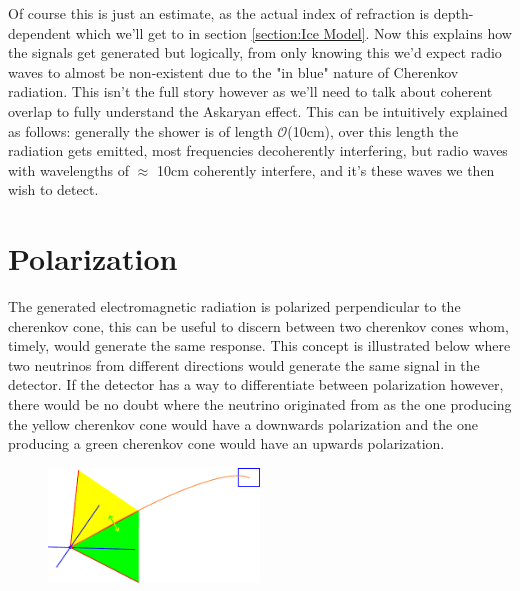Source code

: \documentclass[11pt,a4paper,faculty=we,language=en,doctype=report]{cls/ugent-doc}
\begin{document}
Of course this is just an estimate, as the actual index of refraction is depth-dependent which
we'll get to in section \ref{section:Ice Model}.
Now this explains how the signals get generated but logically, from only knowing this
we'd expect radio waves to almost be non-existent 
due to the "in blue" nature of Cherenkov radiation. 
This isn't the full story however as we'll need to talk about coherent overlap
to fully understand the Askaryan effect. This can be intuitively explained as
follows: generally the shower is of length
$\mathcal{O}$(10cm)\cite{Huege_2017}, over this length the radiation gets
emitted, most frequencies decoherently interfering, but radio waves with wavelengths of 
$\approx$ 10cm coherently interfere, and it's these waves we then wish to detect.
\section{Polarization}
The generated electromagnetic radiation is polarized perpendicular to the
cherenkov cone, this can be useful to discern between two cherenkov cones whom,
timely, would generate the same response. This concept is illustrated below where
two neutrinos from different directions would generate the same signal in the detector.
If the detector has a way to differentiate between polarization however, there would be no
doubt where the neutrino originated from as the one producing the yellow cherenkov cone
would have a downwards polarization and the one producing a green cherenkov cone would have
an upwards polarization.
\begin{figure}[h!]
	\centering
	\includegraphics[width=0.5\textwidth]{illu_polarization.pdf}
\end{figure}
\end{document}
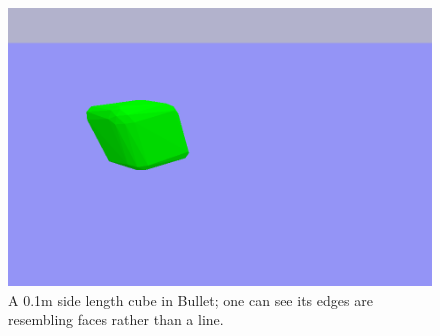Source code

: \begin{figure}[h]
\center
\includegraphics[scale=0.8]{small_cuboid.png}
\caption{A 0.1m side length cube in Bullet; one can see its edges are resembling faces rather than a line.}
\label{fig:square_p}
\end{figure}\\\\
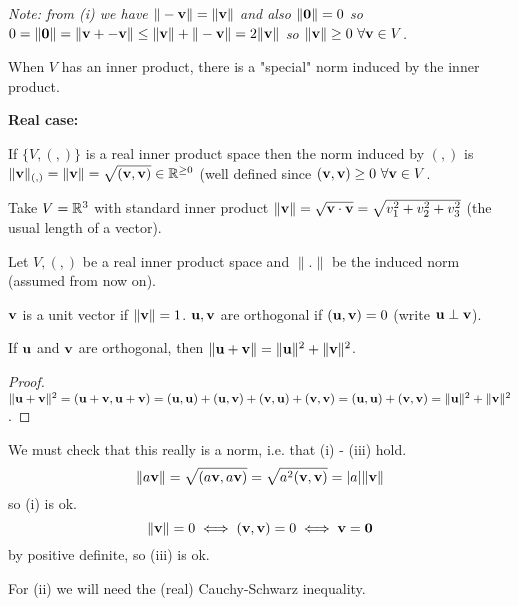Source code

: \documentclass[10pt, a4paper]{article}
\begin{document}
\textit{Note:
from (i) we have $\|-\mathbf{v}\| = \|\mathbf{v}\|$ and also $\|\mathbf{0}\| = 0$ so $0 = \|\mathbf{0}\| = \|\mathbf{v} + -\mathbf{v}\| \leq \|\mathbf{v}\| + \|-\mathbf{v}\| = 2\|\mathbf{v}\|$
so $\|\mathbf{v}\| \geq 0\ \forall \mathbf{v} \in V$.}

When $V$ has an inner product,
there is a "special" norm induced by the inner product.

\textbf{Real case:}
\begin{definition}
    If $\{V, (,)\}$ is a real inner product space then the norm induced by $(,)$ is $\|\mathbf{v}\|_{(,)} = \|\mathbf{v}\| = \sqrt{(\mathbf{v}, \mathbf{v})} \in \mathbb{R} ^ {\geq 0}$
    (well defined since $(\mathbf{v}, \mathbf{v}) \geq 0\ \forall \mathbf{v} \in V$.
\end{definition}

\begin{example}
    Take $V = \mathbb{R} ^ 3$ with standard inner product $\|\mathbf{v}\| = \sqrt{\mathbf{v} \cdot \mathbf{v}} = \sqrt{v_1 ^ 2 + v_2 ^ 2 + v_3 ^ 2}$
    (the usual length of a vector).
\end{example}

Let $V, (,)$ be a real inner product space and $\|.\|$ be the induced norm
(assumed from now on).

\begin{definition}
    $\mathbf{v}$ is a unit vector if $\|\mathbf{v}\| = 1$.
    $\mathbf{u}, \mathbf{v}$ are orthogonal if $(\mathbf{u}, \mathbf{v}) = 0$
    (write $\mathbf{u} \perp \mathbf{v}$).
\end{definition}

\begin{theorem}[Pythagoras]
    If $\mathbf{u}$ and $\mathbf{v}$ are orthogonal,
    then $\|\mathbf{u} + \mathbf{v}\| = \|\mathbf{u}\| ^ 2 + \|\mathbf{v}\| ^ 2$.

    \begin{proof}
        $\|\mathbf{u} + \mathbf{v}\| ^ 2 = (\mathbf{u} + \mathbf{v}, \mathbf{u} + \mathbf{v}) = (\mathbf{u}, \mathbf{u}) + (\mathbf{u, v}) + (\mathbf{v, u}) + (\mathbf{v, v}) = (\mathbf{u, u}) + (\mathbf{v, v}) = \|\mathbf{u}\| ^ 2 + \|\mathbf{v}\| ^ 2$.
    \end{proof}
\end{theorem}

We must check that this really is a norm,
i.e. that (i) - (iii) hold.
\[
\|a\mathbf{v}\| = \sqrt{(a\mathbf{v}, a\mathbf{v})} = \sqrt{a ^ 2(\mathbf{v, v})} = |a|\|\mathbf{v}\|
\]
so (i) is ok.
\[
\|\mathbf{v}\| = 0 \iff (\mathbf{v, v}) = 0 \iff \mathbf{v = 0}
\]
by positive definite,
so (iii) is ok.

For (ii) we will need the
(real)
Cauchy-Schwarz inequality.
\end{document}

# # # # # # #

INSTRUCTIONS TO FOLLOW: Only the lines from the beginning of the records through the line bearing "the inner product." belong in the answer, copied word for word with pictures left out.

TASK RESULT:
Source code

: \documentclass[11pt,a4paper,faculty=we,language=en,doctype=report]{cls/ugent-doc}
\begin{document}
Of course this is just an estimate, as the actual index of refraction is depth-dependent which
we'll get to in section \ref{section:Ice Model}.
Now this explains how the signals get generated but logically, from only knowing this
we'd expect radio waves to almost be non-existent 
due to the "in blue" nature of Cherenkov radiation. 
This isn't the full story however as we'll need to talk about coherent overlap
to fully understand the Askaryan effect. This can be intuitively explained as
follows: generally the shower is of length
$\mathcal{O}$(10cm)\cite{Huege_2017}, over this length the radiation gets
emitted, most frequencies decoherently interfering, but radio waves with wavelengths of 
$\approx$ 10cm coherently interfere, and it's these waves we then wish to detect.
\section{Polarization}
The generated electromagnetic radiation is polarized perpendicular to the
cherenkov cone, this can be useful to discern between two cherenkov cones whom,
timely, would generate the same response. This concept is illustrated below where
two neutrinos from different directions would generate the same signal in the detector.
If the detector has a way to differentiate between polarization however, there would be no
doubt where the neutrino originated from as the one producing the yellow cherenkov cone
would have a downwards polarization and the one producing a green cherenkov cone would have
an upwards polarization.
\begin{figure}[h!]
	\centering
	\includegraphics[width=0.5\textwidth]{illu_polarization.pdf}
\end{figure}
\end{document}
Source code

: \begin{figure}[h]
\center
\includegraphics[scale=0.8]{small_cuboid.png}
\caption{A 0.1m side length cube in Bullet; one can see its edges are resembling faces rather than a line.}
\label{fig:square_p}
\end{figure}\\\\
Source code

: \documentclass[10pt, a4paper]{article}
\begin{document}
\textit{Note:
from (i) we have $\|-\mathbf{v}\| = \|\mathbf{v}\|$ and also $\|\mathbf{0}\| = 0$ so $0 = \|\mathbf{0}\| = \|\mathbf{v} + -\mathbf{v}\| \leq \|\mathbf{v}\| + \|-\mathbf{v}\| = 2\|\mathbf{v}\|$
so $\|\mathbf{v}\| \geq 0\ \forall \mathbf{v} \in V$.}

When $V$ has an inner product,
there is a "special" norm induced by the inner product.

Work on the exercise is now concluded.